I have been so honored to be part of the team at Beloved Prodigal over this last year, and I have been amazed at the opening of my heart that God has brought through the connections given there. The ways that we have prayed for each other in the midst of our trials have been such a blessing. Just a few weeks ago, I was overwhelmed by a word and by a dream the Lord gave to me, and I felt His nudging to share it here with you.
As my body had been trying to recover from months of side effects caused by failed medications, I heard the Lord whisper the word “cleanse” over me.
“Let us draw near to God with a sincere heart and with the full assurance that faith brings, having our hearts sprinkled to cleanse us from a guilty conscience and having our bodies washed with pure water.” Hebrews 10:22 NIV
I sought to follow Him into that place of cleansing, and I allowed Him to slow my body even more than was normal. Eventually, as I spent a day in a physical cleanse, I offered my heart up to Him to cleanse it also, to wash away the debris that had accumulated. As He indeed uncovered a rebelliousness that I had long clung to, I wanted to turn away.
“But Lord, I have needed to take care of so many issues. I have needed to shoulder a heavy load.” The tears ran down my face, even as I knew that HE wanted to carry the loads for me: He only was sufficient, and I had rebelled every time I tried to take responsibility. The fault for my illnesses and my failed medications were not mine to carry. I had shouldered that load long enough.
I had grown accustomed to carrying the “offense” of this disease as if it were my own burden. The nature of an autoimmune disease is such that one’s own body starts attacking itself, destroying its cells for reasons not fully understood. My own body was offended by me. I had carried a similar wound from past trials with the Body of Christ: I was the offensive one, who caused others to be offended. I had forgiven the Body of Christ for those labels, but I had allowed the name of “offensive” to stick. I had shouldered that load long enough.
“Remember these things, Jacob,
for you, Israel, are my servant.
I have made you, you are my servant;
Israel, I will not forget you.
22 I have swept away your offenses like a cloud,
your sins like the morning mist.
Return to me,
for I have redeemed you.”
23 Sing for joy, you heavens, for the Lord has done this;
shout aloud, you earth beneath.
Burst into song, you mountains,
you forests and all your trees,
for the Lord has redeemed Jacob,
he displays his glory in Israel. Isaiah 44:21-23 NIV
I heard His gentle whisper to me:
“Come away with Me. I am not offended by your weaknesses. I am already here in the midst of them.”

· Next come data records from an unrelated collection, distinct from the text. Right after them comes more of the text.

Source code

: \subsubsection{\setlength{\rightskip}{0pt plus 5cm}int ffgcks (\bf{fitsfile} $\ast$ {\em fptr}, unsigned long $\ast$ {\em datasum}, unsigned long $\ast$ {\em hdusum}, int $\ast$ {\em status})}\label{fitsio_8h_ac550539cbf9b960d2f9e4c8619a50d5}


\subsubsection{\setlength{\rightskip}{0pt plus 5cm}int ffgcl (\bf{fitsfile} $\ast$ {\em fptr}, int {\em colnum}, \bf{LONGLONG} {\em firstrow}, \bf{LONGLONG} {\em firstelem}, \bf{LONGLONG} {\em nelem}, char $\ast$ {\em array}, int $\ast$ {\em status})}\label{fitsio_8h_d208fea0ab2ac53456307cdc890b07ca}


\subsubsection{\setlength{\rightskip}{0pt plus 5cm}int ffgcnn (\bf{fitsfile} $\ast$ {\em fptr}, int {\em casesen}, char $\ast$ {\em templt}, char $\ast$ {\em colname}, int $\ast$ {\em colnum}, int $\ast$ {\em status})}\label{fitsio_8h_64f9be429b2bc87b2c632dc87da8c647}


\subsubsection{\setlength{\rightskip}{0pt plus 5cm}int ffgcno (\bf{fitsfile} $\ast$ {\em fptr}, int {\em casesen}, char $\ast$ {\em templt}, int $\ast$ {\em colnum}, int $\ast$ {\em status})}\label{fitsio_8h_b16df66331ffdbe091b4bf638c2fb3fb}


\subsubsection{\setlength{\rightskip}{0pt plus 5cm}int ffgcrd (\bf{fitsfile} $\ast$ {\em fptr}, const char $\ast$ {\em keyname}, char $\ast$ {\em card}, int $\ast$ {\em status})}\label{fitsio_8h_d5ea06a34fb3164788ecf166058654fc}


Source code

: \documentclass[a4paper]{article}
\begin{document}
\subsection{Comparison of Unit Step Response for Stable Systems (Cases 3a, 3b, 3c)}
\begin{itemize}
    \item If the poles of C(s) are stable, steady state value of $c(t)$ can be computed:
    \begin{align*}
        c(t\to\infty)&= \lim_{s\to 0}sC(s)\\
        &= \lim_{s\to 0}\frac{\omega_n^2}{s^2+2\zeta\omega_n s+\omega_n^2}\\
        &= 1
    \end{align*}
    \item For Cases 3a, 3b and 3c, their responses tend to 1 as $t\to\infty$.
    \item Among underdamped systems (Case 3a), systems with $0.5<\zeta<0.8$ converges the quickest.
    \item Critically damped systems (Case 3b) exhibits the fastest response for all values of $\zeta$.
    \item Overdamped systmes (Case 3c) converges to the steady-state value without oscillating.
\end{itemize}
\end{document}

Over the past many months, I had heard Him call to me again and again as the pain seemed to strike me down. Only His mercy carried me through the unrelenting waves. Yet, this time in the calling there was more:
“Come see what I have prepared for you here. You are mine. Everything I have is yours!”
I was so sleepy after the day of cleansing. The call to rest in His presence overwhelmed me and I fell asleep. Suddenly I found myself dreaming.

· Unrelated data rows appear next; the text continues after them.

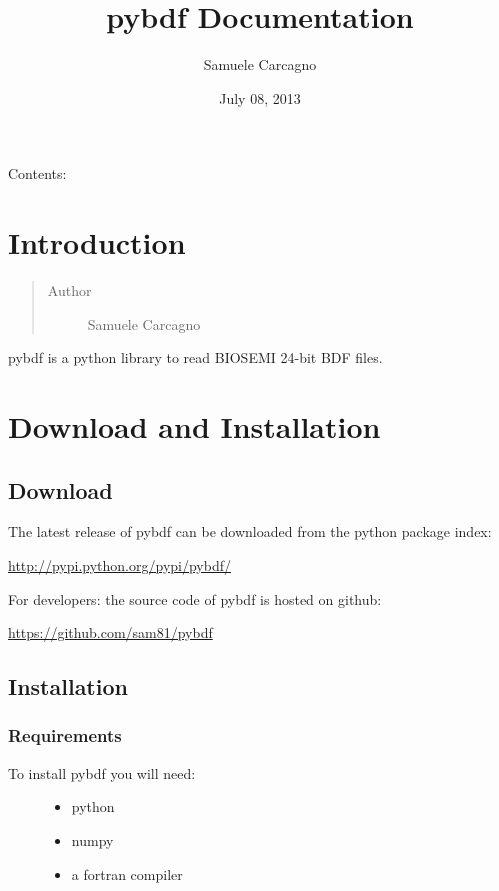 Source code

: \documentclass[letterpaper,10pt,english]{sphinxmanual}
\title{pybdf Documentation}
\date{July 08, 2013}
\author{Samuele Carcagno}
\begin{document}
\maketitle
\tableofcontents
{}\label{index::doc}


Contents:


\chapter{Introduction}
\label{intro:introduction}\label{intro:welcome-to-pybdf-s-documentation}\label{intro::doc}\begin{quote}\begin{description}
\item[{Author}] \leavevmode
Samuele Carcagno

\end{description}\end{quote}

pybdf is a python library to read BIOSEMI 24-bit BDF files.


\chapter{Download and Installation}
\label{intro:download-and-installation}

\section{Download}
\label{intro:download}
The latest release of pybdf can be downloaded from the python package index:

\href{http://pypi.python.org/pypi/pybdf/}{http://pypi.python.org/pypi/pybdf/}

For developers: the source code of pybdf is hosted on
github:

\href{https://github.com/sam81/pybdf}{https://github.com/sam81/pybdf}


\section{Installation}
\label{intro:installation}

\subsection{Requirements}
\label{intro:requirements}\begin{description}
\item[{To install pybdf you will need:}] \leavevmode\begin{itemize}
\item {} 
python

\item {} 
numpy

\item {} 
a fortran compiler

\end{itemize}

\end{description}
\end{document}

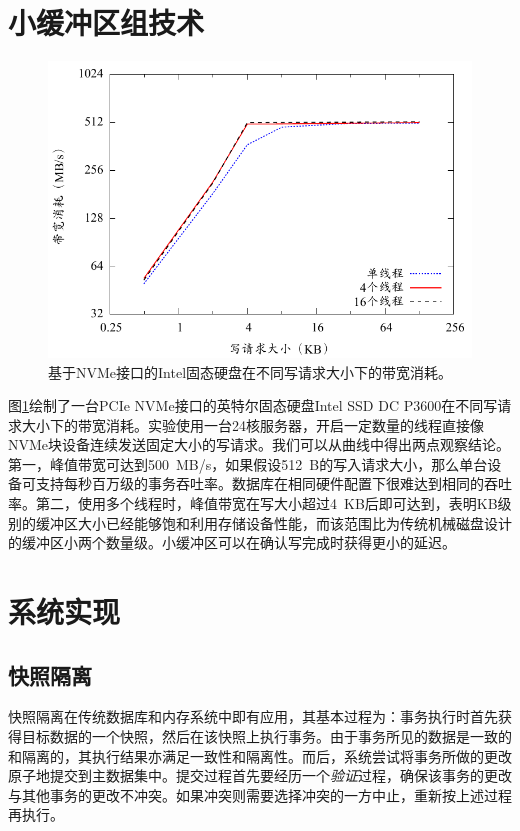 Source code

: \section{小缓冲区组技术}

\begin{figure}[t]
\centering
\includegraphics[width=0.9\columnwidth]{figures/nvme-bandwidth}
\caption{基于NVMe接口的Intel固态硬盘在不同写请求大小下的带宽消耗。}
\label{fig-nvme-bandwidth}
\end{figure}

图\ref{fig-nvme-bandwidth}绘制了一台PCIe NVMe接口的英特尔固态硬盘Intel SSD DC P3600在不同写请求大小下的带宽消耗。实验使用一台24核服务器，开启一定数量的线程直接像NVMe块设备连续发送固定大小的写请求。我们可以从曲线中得出两点观察结论。第一，峰值带宽可达到500~MB/s，如果假设512~B的写入请求大小，那么单台设备可支持每秒百万级的事务吞吐率。数据库在相同硬件配置下很难达到相同的吞吐率。第二，使用多个线程时，峰值带宽在写大小超过4~KB后即可达到，表明KB级别的缓冲区大小已经能够饱和利用存储设备性能，而该范围比为传统机械磁盘设计的缓冲区小两个数量级。小缓冲区可以在确认写完成时获得更小的延迟。

\section{系统实现}

\subsection{快照隔离}
\label{subsec:sba-si}

快照隔离在传统数据库和内存系统中即有应用\cite{Daudjee:2006:LDR:1182635.1164189, Fekete:2005:MSI:1071610.1071615, Ports:2012:SSI:2367502.2367523, Litz:2014:SRT:2541940.2541952}，其基本过程为：事务执行时首先获得目标数据的一个快照，然后在该快照上执行事务。由于事务所见的数据是一致的和隔离的，其执行结果亦满足一致性和隔离性。而后，系统尝试将事务所做的更改原子地提交到主数据集中。提交过程首先要经历一个\emph{验证}过程，确保该事务的更改与其他事务的更改不冲突。如果冲突则需要选择冲突的一方中止，重新按上述过程再执行。

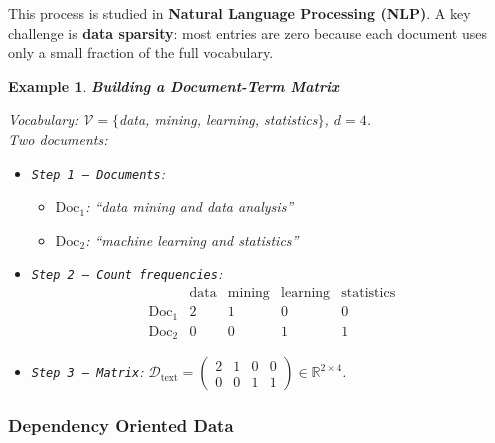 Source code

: \documentclass[11pt]{article}
\theoremstyle{smallexample}
\newtheorem{example}{Example}[section]
\newcommand{\vs}{\vspace{0.2\baselineskip}}
\begin{document}
    This process is studied in \textbf{Natural Language Processing (NLP)}.
    A key challenge is \textbf{data sparsity}: most entries are zero because each
    document uses only a small fraction of the full vocabulary.

\vs
\begin{example}{\textbf{Building a Document-Term Matrix}}

    Vocabulary: $\mathcal{V} = \{$data, mining, learning, statistics$\}$, $d = 4$. \\
    Two documents:
    \begin{itemize}
        \item \texttt{Step 1 -- Documents}:
        \begin{itemize}
            \item $\text{Doc}_1$: ``data mining and data analysis''
            \item $\text{Doc}_2$: ``machine learning and statistics''
        \end{itemize}

        \vspace{0.2cm}
        \item \texttt{Step 2 -- Count frequencies}:
        \[
            \begin{array}{l|cccc}
                        & \text{data} & \text{mining} & \text{learning}
                        & \text{statistics} \\ \hline
                \text{Doc}_1 & 2 & 1 & 0 & 0 \\
                \text{Doc}_2 & 0 & 0 & 1 & 1
            \end{array}
        \]

        \vspace{0.2cm}
        \item \texttt{Step 3 -- Matrix}:
        $\mathcal{D}_{\text{text}} = \begin{pmatrix} 2 & 1 & 0 & 0 \\ 0 & 0 & 1 & 1
        \end{pmatrix} \in \mathbb{R}^{2 \times 4}$.


    \end{itemize}
\end{example}


\subsubsection{Dependency Oriented Data}
\end{document}
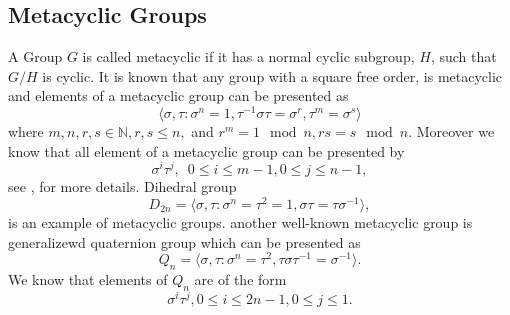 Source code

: \subsection{Metacyclic Groups}

A Group $G$ is called metacyclic if it has a normal cyclic subgroup, $H$, such that $G/H$ is cyclic. It is known that any group
with a square free order, is metacyclic and elements of a metacyclic group can be presented as 
\begin{equation}\label{eq:metacyclic}
\langle \sigma,\tau: \sigma^n = 1, \tau^{-1}\sigma \tau = \sigma^r, \tau ^m = \sigma^s \rangle
\end{equation}
where $m,n,r,s \in \mathbb{N}, r,s \leq n,$ and $r^m = 1 \mod n , rs = s \mod n$. Moreover we know that all element of a metacyclic
 group can be presented by $$\sigma^i \tau^j, \,\,\, 0\leq i \leq m-1, 0\leq j \leq n-1,$$ 
see \cite[P.88, Proposition 1]{Johnson}, \cite[P.334]{Curtis} for more details. Dihedral group 
$$D_{2n} = \langle \sigma,\tau: \sigma^n =\tau^2 = 1, \sigma \tau = \tau \sigma^{-1} \rangle, $$
is an example of metacyclic groups. another well-known metacyclic group is generalizewd quaternion
 group which can be presented as
 $$Q_n = \langle \sigma,\tau: \sigma^n =\tau^2, \tau \sigma \tau^{-1} = \sigma^{-1} \rangle.$$
 We know that elements of $Q_n$ are of the form 
 $$\sigma^i\tau^j, 0 \leq i \leq 2n-1 , 0\leq j \leq 1.$$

2 I am a rose[b] of Sharon,
a lily of the valleys.
2 Like a lily among thorns
is my darling among the young women.
The sunrise shed a deep coral color upon a beautiful garden such as I had never seen before. Colors of every hue were shining along the path: my hands stroked the blooms as I wondered along. I noticed a sign over the entrance to the path, and it read: “The Beloved Prodigal Garden.”